Gearing up (again) for the next release: 2014.2.0.0

Michael Snoyman michael at snoyman.com
Wed Apr 9 10:11:44 UTC 2014


On Wed, Apr 9, 2014 at 12:25 PM, Gregory Collins <greg at gregorycollins.net>wrote:

>
> On Wed, Apr 9, 2014 at 10:47 AM, Michael Snoyman <michael at snoyman.com>wrote:
>
>> I don't read it that way at all. The PVP has two components: how to
>> number your own packages, and how to place bounds on dependencies. That
>> document says nothing at all about version bounds; it's referring
>> explicitly to version numbers. You're doing this entire discussion a huge
>> disservice by talking in absolutes like "doesn't obey the PVP."
>>
>
> The fourth bullet point in the first paragraph says explicitly: "We follow
> the Haskell Package Versioning Policy" and links to that document.
>


In a section talking about version numbers, not version bounds. I was
pretty clear in what I said, so I'll repeat it:

> The PVP has two components: how to number your own packages, and how to
place bounds on dependencies. That document says nothing at all about
version bounds; it's referring explicitly to version numbers.

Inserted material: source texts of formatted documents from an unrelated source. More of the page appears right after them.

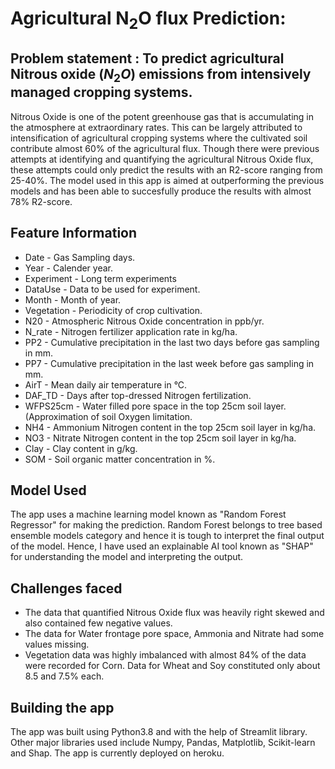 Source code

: # Agricultural N<sub>2</sub>O flux Prediction:

## Problem statement : To predict agricultural Nitrous oxide $(N_2 O)$ emissions from intensively managed cropping systems.

Nitrous Oxide is one of the potent greenhouse gas that is accumulating in the atmosphere at extraordinary rates. This can be largely attributed to intensification of agricultural cropping systems where the cultivated soil contribute almost 60% of the agricultural flux.
Though there were previous attempts at identifying and quantifying the agricultural Nitrous Oxide flux, these attempts could only predict the results with an R2-score ranging from 25-40%. The model used in this app is aimed at outperforming the previous models and has been able to succesfully produce the results with almost 78% R2-score.

## Feature Information
* Date - Gas Sampling days.
* Year - Calender year.
* Experiment - Long term experiments
* DataUse - Data to be used for experiment.
* Month - Month of year.
* Vegetation - Periodicity of crop cultivation.
* N20 - Atmospheric Nitrous Oxide  concentration in ppb/yr.
* N_rate - Nitrogen fertilizer application rate in kg/ha.
* PP2 - Cumulative precipitation in the last two days before gas sampling in mm.
* PP7 - Cumulative precipitation in the last week before gas sampling in mm.
* AirT - Mean daily air temperature in °C.
* DAF_TD - Days after top-dressed Nitrogen fertilization.
* WFPS25cm - Water filled pore space in the top 25cm soil layer. (Approximation of soil Oxygen limitation.
* NH4 -  Ammonium Nitrogen content in the top 25cm soil layer in kg/ha.
* NO3 - Nitrate Nitrogen content in the top 25cm soil layer in kg/ha.
* Clay - Clay content in g/kg.
* SOM  - Soil organic matter concentration in %.

## Model Used
The app uses a machine learning model known as "Random Forest Regressor" for making the prediction. Random Forest belongs to tree based ensemble models category and hence it is tough to interpret the final output of the model. 
Hence, I have used an explainable AI tool known as "SHAP" for understanding the model and interpreting the output.

## Challenges faced
* The data that quantified Nitrous Oxide flux was heavily right skewed and also contained few negative values.  
* The data for Water frontage pore space, Ammonia and Nitrate had some values missing.  
* Vegetation data was highly imbalanced with almost 84% of the data were recorded for Corn. Data for Wheat and Soy constituted only about 8.5 and 7.5% each.

## Building the app
The app was built using Python3.8 and with the help of Streamlit library. Other major libraries used include Numpy, Pandas, Matplotlib, Scikit-learn and Shap. The app is currently deployed on heroku.  
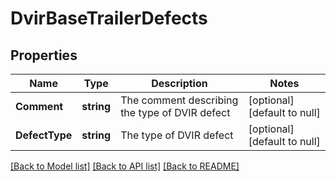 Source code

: # DvirBaseTrailerDefects

## Properties
Name | Type | Description | Notes
------------ | ------------- | ------------- | -------------
**Comment** | **string** | The comment describing the type of DVIR defect | [optional] [default to null]
**DefectType** | **string** | The type of DVIR defect | [optional] [default to null]

[[Back to Model list]](../README.md#documentation-for-models) [[Back to API list]](../README.md#documentation-for-api-endpoints) [[Back to README]](../README.md)


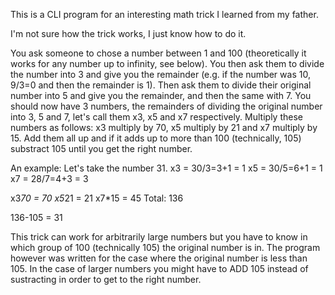 This is a CLI program for an interesting math trick I learned from my father.

I'm not sure how the trick works, I just know how to do it.

You ask someone to chose a number between 1 and 100 (theoretically it works for any number up to infinity, see below).
You then ask them to divide the number into 3 and give you the remainder (e.g. if the number was 10, 9/3=0 and then the remainder is 1).
Then ask them to divide their original number into 5 and give you the remainder, and then the same with 7.
You should now have 3 numbers, the remainders of dividing the original number into 3, 5 and 7, let's call them x3, x5 and x7 respectively.
Multiply these numbers as follows: x3 multiply by 70, x5 multiply by 21 and x7 multiply by 15. Add them all up and if it adds up to more than 100 (technically, 105) substract 105 until you get the right number.

An example:
Let's take the number 31.
x3 = 30/3=3+1 = 1
x5 = 30/5=6+1 = 1
x7 = 28/7=4+3 = 3

x3*70 = 70
x5*21 = 21
x7*15 = 45
Total: 136

136-105 = 31


This trick can work for arbitrarily large numbers but you have to know in which group of 100 (technically 105) the original number is in.
The program however was written for the case where the original number is less than 105.
In the case of larger numbers you might have to ADD 105 instead of sustracting in order to get to the right number.
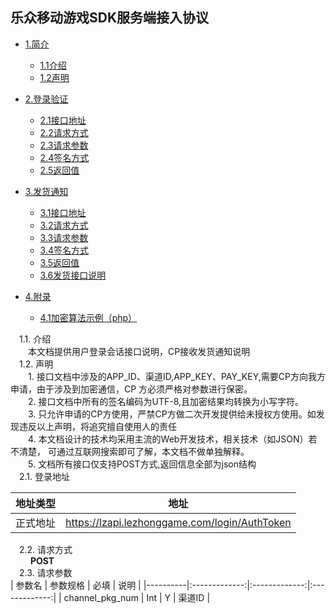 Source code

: ## 乐众移动游戏SDK服务端接入协议
  - [1.简介](#introduce) 
      - [1.1介绍](#introduce)
      - [1.2声明](#announce)

  - [2.登录验证](#checklogin)
      - [2.1接口地址](#loginapiurl)
      - [2.2请求方式](#loginapimethod)
      - [2.3请求参数](#loginapiparam)
      - [2.4签名方式](#loginsignmethod)
      - [2.5返回值](#loginreturn)

  - [3.发货通知](#paynotice)
      - [3.1接口地址](#payapiurl)
      - [3.2请求方式](#payapimethod)
      - [3.3请求参数](#payapiparam)
      - [3.4签名方式](#paysignmethod)
      - [3.5返回值](#payreturn)
      - [3.6发货接口说明](#paynoticeintro)

  - [4.附录](#appendix)
      - [4.1加密算法示例（php）](#phpcode)
      
  <h3 id="introduce" style="display:none;"> 1.简介 </h3> 
  &ensp;&ensp;1.1. 介绍<br/>
        &ensp;&ensp;&ensp;&ensp;本文档提供用户登录会话接口说明，CP接收发货通知说明<br/>
  &ensp;&ensp;1.2. 声明<br/>
        &ensp;&ensp;&ensp;&ensp;1. 接口文档中涉及的APP_ID、渠道ID,APP_KEY、PAY_KEY,需要CP方向我方申请，由于涉及到加密通信，CP	方必须严格对参数进行保密。<br/>
        &ensp;&ensp;&ensp;&ensp;2. 接口文档中所有的签名编码为UTF-8,且加密结果均转换为小写字符。<br/>
        &ensp;&ensp;&ensp;&ensp;3. 只允许申请的CP方使用，严禁CP方做二次开发提供给未授权方使用。如发现违反以上声明，将追究擅自使用人的责任<br/>
        &ensp;&ensp;&ensp;&ensp;4. 本文档设计的技术均采用主流的Web开发技术，相关技术（如JSON）若不清楚，		可通过互联网搜索即可了解，本文档不做单独解释。<br/>
        &ensp;&ensp;&ensp;&ensp;5. 文档所有接口仅支持POST方式,返回信息全部为json结构<br/>
        
   <h3 id="checklogin" style="display:none;"> 2.登录验证 </h3> 
   &ensp;&ensp;2.1. 登录地址<br/>
   
   | 地址类型   |      地址      |
   |----------|:-------------:|
   | 正式地址 |  https://lzapi.lezhonggame.com/login/AuthToken |
   
   &ensp;&ensp;2.2. 请求方式<br/>
   &ensp;&ensp; &ensp;&ensp;**POST**<br/>
   &ensp;&ensp;2.3. 请求参数<br/>
   | 参数名   |      参数规格      | 必填   |      说明      |
   |----------|:-------------:|:-------------:|:-------------:|
   | channel_pkg_num |  Int |  Y |  渠道ID |
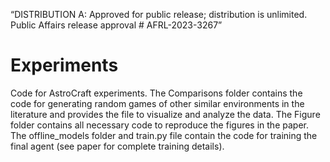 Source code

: “DISTRIBUTION A: Approved for public release; distribution is unlimited. Public Affairs release approval # AFRL-2023-3267”

# Experiments
Code for AstroCraft experiments. The Comparisons folder contains the code for generating random games of other similar environments in the literature and provides the file to visualize and analyze the data. The Figure folder contains all necessary code to reproduce the figures in the paper. The offline_models folder and train.py file contain the code for training the final agent (see paper for complete training details).
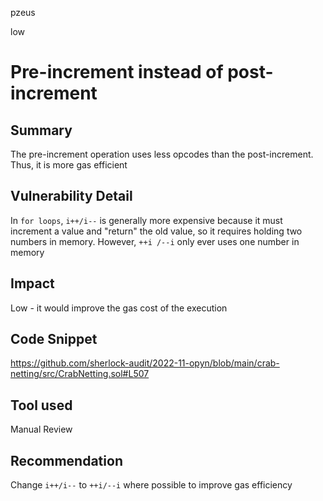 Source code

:pzeus

low

# Pre-increment instead of post-increment

## Summary
The pre-increment operation uses less opcodes than the post-increment. Thus, it is more gas efficient
## Vulnerability Detail
In `for loops`, `i++/i--` is generally more expensive because it must increment a value and "return" the old value, so it requires holding two numbers in memory. However, `++i /--i` only ever uses one number in memory
## Impact
Low - it would improve the gas cost of the execution
## Code Snippet
https://github.com/sherlock-audit/2022-11-opyn/blob/main/crab-netting/src/CrabNetting.sol#L507
## Tool used

Manual Review

## Recommendation
Change `i++/i--` to `++i/--i` where possible to improve gas efficiency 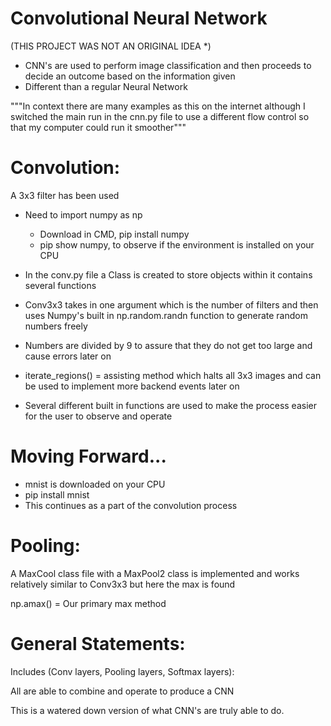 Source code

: # Convolutional Neural Network             

(THIS PROJECT WAS NOT AN ORIGINAL IDEA *)

- CNN's are used to perform image classification and then proceeds to decide an outcome based on the information given
- Different than a regular Neural Network

"""In context there are many examples as this on the internet although I switched the main run in the cnn.py file to use a different flow control so that my computer could run it smoother"""

# Convolution:

A 3x3 filter has been used
   - Need to import numpy as np
       - Download in CMD, pip install numpy
       - pip show numpy, to observe if the environment is installed on your CPU

- In the conv.py file a Class is created to store objects within it contains several functions
- Conv3x3 takes in one argument which is the number of filters and then uses Numpy's built in np.random.randn function
  to generate random numbers freely
- Numbers are divided by 9 to assure that they do not get too large and cause errors later on

- iterate_regions() = assisting method which halts all 3x3 images and can be used to implement more backend events later on
- Several different built in functions are used to make the process easier for the user to observe and operate


 # Moving Forward...

  - mnist is downloaded on your CPU
  - pip install mnist
  - This continues as a part of the convolution process
 
# Pooling:

A MaxCool class file with a MaxPool2 class is implemented and works relatively similar to Conv3x3 but here the max is found 

np.amax() = Our primary max method 

# General Statements:

Includes (Conv layers, Pooling layers, Softmax layers):

All are able to combine and operate to produce a CNN

This is a watered down version of what CNN's are truly able to  do.
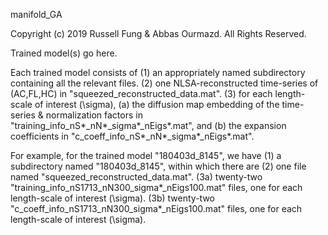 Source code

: manifold_GA

Copyright (c) 2019 Russell Fung & Abbas Ourmazd. All Rights Reserved.

Trained model(s) go here.

Each trained model consists of
(1) an appropriately named subdirectory containing all the relevant files. 
(2) one NLSA-reconstructed time-series of (AC,FL,HC) in "squeezed_reconstructed_data.mat".
(3) for each length-scale of interest (\sigma), 
  (a) the diffusion map embedding of the time-series & normalization factors in 
  "training_info_nS*_nN*_sigma*_nEigs*.mat", and
  (b) the expansion coefficients in "c_coeff_info_nS*_nN*_sigma*_nEigs*.mat".
  
For example, for the trained model "180403d_8145", we have
(1) a subdirectory named "180403d_8145", within which there are
(2) one file named "squeezed_reconstructed_data.mat".
(3a) twenty-two "training_info_nS1713_nN300_sigma*_nEigs100.mat" files, one for each length-scale of interest (\sigma).
(3b) twenty-two "c_coeff_info_nS1713_nN300_sigma*_nEigs100.mat" files, one for each length-scale of interest (\sigma).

The Haskell Platform document is clearly talking about how to do version
numbers, not how to place dependencies. Absurd analogy: if we're discussing
spelling conventions in a library, and we say "we'll follow the British
rules," that doesn't mean that date formats will automatically be British
as well.

I know you don't like it but please don't pretend like it isn't there.
>
>
If you're going to reduce this discussion to misconstruing what I'm saying,
I think it's clear there's no purpose in continuing it. I've made my points:

1. We've never enforced this requirement in the past.
2. I disagree with your reading of the HP doc.
3. You have yet to demonstrate a single example of breakage to the HP that
would be caused by including tls.


> Furthermore, I asked you for concrete examples of how enforcing a PVP
>> requirement on tls would help the Haskell Platform; you responded with a
>> document. I'm not interested in having a legal battle here; I'm trying to
>> make sure we're making good technical decisions. So is there a reason to
>> enforce this requirement on HP packages?
>>
>
> There are good reasons for following the package versioning policy as
> written, and this matter was debated when the policy was first proposed. We
> can debate it again (and we will, on the other thread), but this isn't
> about legalisms: packages that violate PVP break builds.
>
>
You're once again ignoring what I said. I'm not debating general
application of the PVP rules. Specifically in the case of including a
package in the Haskell Platform, what harm comes to the platform by
including a package without upper bounds? The platform itself will lock
down every single dependency for that package to a specific version, and
therefore any bounds in the package itself are completely irrelevant.